Can we ever have peace if Hamas can rearm?
We know them by a few bare facts. We know them by photos, snapshots that reflected their warmth, their enthusiasm for life. We know them by headlines that flew across the world. We know them by the grief that engulfed anyone with simple human feelings, Jews and non-Jews alike.
They were: Carmel Gat, 40, a yoga instructor who helped other hostages cope with nearly 11 months of imprisonment by practicing her craft with them; Alex Lobanov, 32, who left behind two children, one born while he was held captive; Ori Danino, 25, who escaped the Nova music festival, but returned to help save others and was captured.
Also, Almog Sarusi, 27, who attended the festival with his girlfriend whom terrorists murdered there; Eden Yerushalmi, 24, who attended the festival with friends; and Hersh Goldberg-Polin, 23, an American-Israeli citizen who lost part of an arm in the assault, and whose parents spoke at the Democratic National Convention and met with the president and the pope.
These six hostages were among more than 240 taken by Hamas and its allies nearly a year ago, on Oct. 7th. They were kept in tunnels by terrorists committed to killing Jews like them. And those terrorists did just that with these six, shooting them multiple times at close range between only days before their likely rescue by Israeli soldiers.
Then, of course, the murderers slunk off like cowards, no doubt hoping to kill again. Recall that their job, as Hamas fighters, is not to respect life, but to take it, brutally, if possible. Their job — and their hope, if they’ve imbibed all the pabulum that their perverse grasp of Islam tells them — is to be martyrs, though not when it would require actually facing their armed enemies.
They are much better at killing unarmed innocents, much like those who commit suicide bombings.

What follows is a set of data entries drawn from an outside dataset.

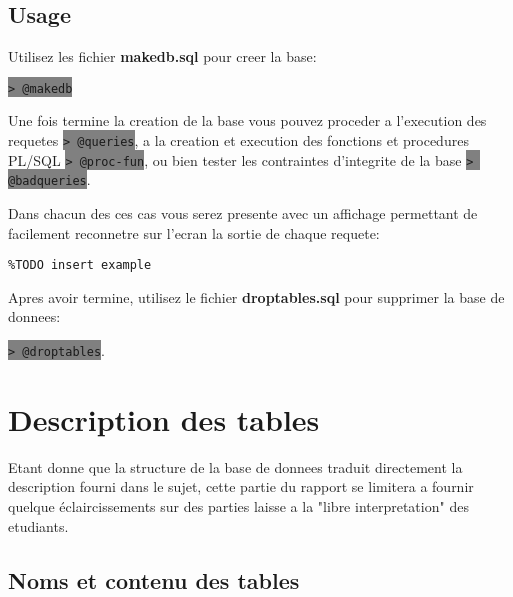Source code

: \documentclass[twoside,openright,a4paper,11pt,french]{article}
\begin{document}
\subsection{Usage}
Utilisez les fichier {\bf makedb.sql} pour creer la base:
\begin{center}
\colorbox{gray}{\lstinline[basicstyle=\ttfamily\color{black}]|> @makedb|}
\end{center}
Une fois termine la creation de la base vous pouvez proceder a l'execution des
requetes
\colorbox{gray}{\lstinline[basicstyle=\ttfamily\color{black}]|> @queries|},
a la creation et execution des fonctions et procedures PL/SQL
\colorbox{gray}{\lstinline[basicstyle=\ttfamily\color{black}]|> @proc-fun|},
ou bien tester les contraintes d'integrite de la base
\colorbox{gray}{\lstinline[basicstyle=\ttfamily\color{black}]|> @badqueries|}.

\smallbreak
Dans chacun des ces cas vous serez presente avec un affichage permettant de
facilement reconnetre sur l'ecran la sortie de chaque requete:

\begin{lstlisting}
%TODO insert example
\end{lstlisting}

Apres avoir termine, utilisez le fichier {\bf droptables.sql} pour supprimer
la base de donnees:
\begin{center}
\colorbox{gray}{\lstinline[basicstyle=\ttfamily\color{black}]|> @droptables|}.
\end{center}

\section{Description des tables}
Etant donne que la structure de la base de donnees traduit directement la
description fourni dans le sujet, cette partie du rapport se limitera a fournir
quelque éclaircissements sur des parties laisse a la "libre interpretation" des
etudiants.

\subsection{Noms et contenu des tables}
\end{document}
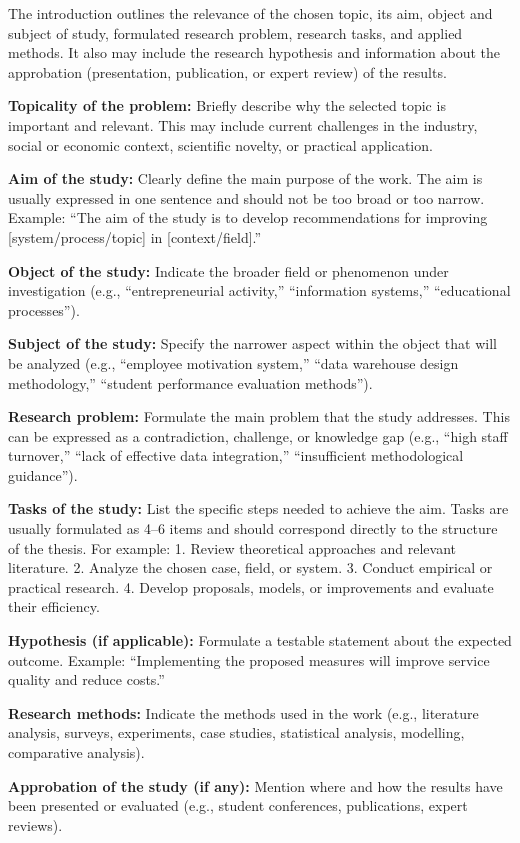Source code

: 
The introduction outlines the relevance of the chosen topic, its aim, object and subject of study, formulated research problem, research tasks, and applied methods. It also may include the research hypothesis and information about the approbation (presentation, publication, or expert review) of the results.  

\textbf{Topicality of the problem:}  
Briefly describe why the selected topic is important and relevant. This may include current challenges in the industry, social or economic context, scientific novelty, or practical application.  

\textbf{Aim of the study:}  
Clearly define the main purpose of the work. The aim is usually expressed in one sentence and should not be too broad or too narrow. Example: “The aim of the study is to develop recommendations for improving [system/process/topic] in [context/field].”  

\textbf{Object of the study:}  
Indicate the broader field or phenomenon under investigation (e.g., “entrepreneurial activity,” “information systems,” “educational processes”).  

\textbf{Subject of the study:}  
Specify the narrower aspect within the object that will be analyzed (e.g., “employee motivation system,” “data warehouse design methodology,” “student performance evaluation methods”).  

\textbf{Research problem:}  
Formulate the main problem that the study addresses. This can be expressed as a contradiction, challenge, or knowledge gap (e.g., “high staff turnover,” “lack of effective data integration,” “insufficient methodological guidance”).  

\textbf{Tasks of the study:}  
List the specific steps needed to achieve the aim. Tasks are usually formulated as 4–6 items and should correspond directly to the structure of the thesis. For example:  
1. Review theoretical approaches and relevant literature.  
2. Analyze the chosen case, field, or system.  
3. Conduct empirical or practical research.  
4. Develop proposals, models, or improvements and evaluate their efficiency.  

\textbf{Hypothesis (if applicable):}  
Formulate a testable statement about the expected outcome. Example: “Implementing the proposed measures will improve service quality and reduce costs.”  

\textbf{Research methods:}  
Indicate the methods used in the work (e.g., literature analysis, surveys, experiments, case studies, statistical analysis, modelling, comparative analysis).  

\textbf{Approbation of the study (if any):}  
Mention where and how the results have been presented or evaluated (e.g., student conferences, publications, expert reviews).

Hamas’s leaders have taught their legions that Jews must be eliminated from the land, that is their religious duty to purge them. As Hamas declared in its “Covenant” of 1988, “Resisting and quelling the enemy become the individual duty of every Muslim, male or female.” It also declared: “Israel will exist and will continue to exist until Islam will obliterate it, just as it obliterated others before it.”
In 2017, Hamas restated and reaffirmed its principles. Among them: “Resisting the occupation with all means and methods is a legitimate right guaranteed by divine laws and by international norms and laws. At the heart of these lies armed resistance, which is regarded as the strategic choice for protecting the principles and the rights of the Palestinian people.”

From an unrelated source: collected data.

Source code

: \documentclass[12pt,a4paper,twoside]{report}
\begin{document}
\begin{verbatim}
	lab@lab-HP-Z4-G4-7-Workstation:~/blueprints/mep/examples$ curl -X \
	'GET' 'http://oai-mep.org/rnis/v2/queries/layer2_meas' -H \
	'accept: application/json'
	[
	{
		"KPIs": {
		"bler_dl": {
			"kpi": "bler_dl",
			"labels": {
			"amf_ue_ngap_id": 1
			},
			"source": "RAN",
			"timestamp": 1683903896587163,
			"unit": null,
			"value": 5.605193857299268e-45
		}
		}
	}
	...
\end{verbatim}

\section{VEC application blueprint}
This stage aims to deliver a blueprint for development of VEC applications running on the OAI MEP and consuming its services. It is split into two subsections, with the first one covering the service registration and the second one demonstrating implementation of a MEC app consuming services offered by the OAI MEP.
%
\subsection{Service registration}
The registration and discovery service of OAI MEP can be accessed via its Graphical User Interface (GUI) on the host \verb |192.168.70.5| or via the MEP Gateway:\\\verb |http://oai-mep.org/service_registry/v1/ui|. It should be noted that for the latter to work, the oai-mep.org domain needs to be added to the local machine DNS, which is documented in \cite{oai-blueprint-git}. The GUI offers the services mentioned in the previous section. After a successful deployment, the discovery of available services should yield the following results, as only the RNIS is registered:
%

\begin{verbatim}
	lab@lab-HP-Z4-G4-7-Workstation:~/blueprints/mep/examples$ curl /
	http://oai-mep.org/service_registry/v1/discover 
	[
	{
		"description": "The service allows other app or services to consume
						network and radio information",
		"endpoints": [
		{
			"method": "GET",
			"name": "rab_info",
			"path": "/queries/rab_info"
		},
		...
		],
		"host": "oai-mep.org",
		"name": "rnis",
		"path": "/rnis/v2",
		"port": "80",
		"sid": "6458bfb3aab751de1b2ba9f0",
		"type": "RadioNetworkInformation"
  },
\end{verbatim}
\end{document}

The documents pound home four themes, as explained by Georgetown University Prof. Bruce Hoffman:
— The complete destruction of Israel as an essential condition for the liberation of Palestine and the establishment of a theocratic state based on Islamic law (Sharia),
— The need for both unrestrained and unceasing holy war (jihad) to attain the above objective,
— The deliberate disdain for, and dismissal of, any negotiated resolution or political settlement of Jewish and Muslim claims to the Holy Land, and
— The reinforcement of historical anti-Semitic tropes and calumnies married to sinister conspiracy theories.
For years leading up to Oct. 7th, moreover, the leaders of Hamas have steeped their devotees — and their families for that matter — in hatred. They have idealized “the virtue of death-for-Allah,” as counterterrorism expert Matthew Levitt put it in a talk 17 years ago.
Levitt told of a suicide bomber’s mother who instilled in her son the desire for martyrdom and “brought them [her sons] up to become martyrs, to be martyrs for the name of Allah.” Her “martyred” son Muhammad’s old bedroom was adorned with posters of “martyred” Palestinians. The mother, the late Miriam Farhat, was elected to the Palestinian Legislative Council on the Hamas ticket in January 2006. She claimed to be proud that three of her sons were killed in attacks on Israelis.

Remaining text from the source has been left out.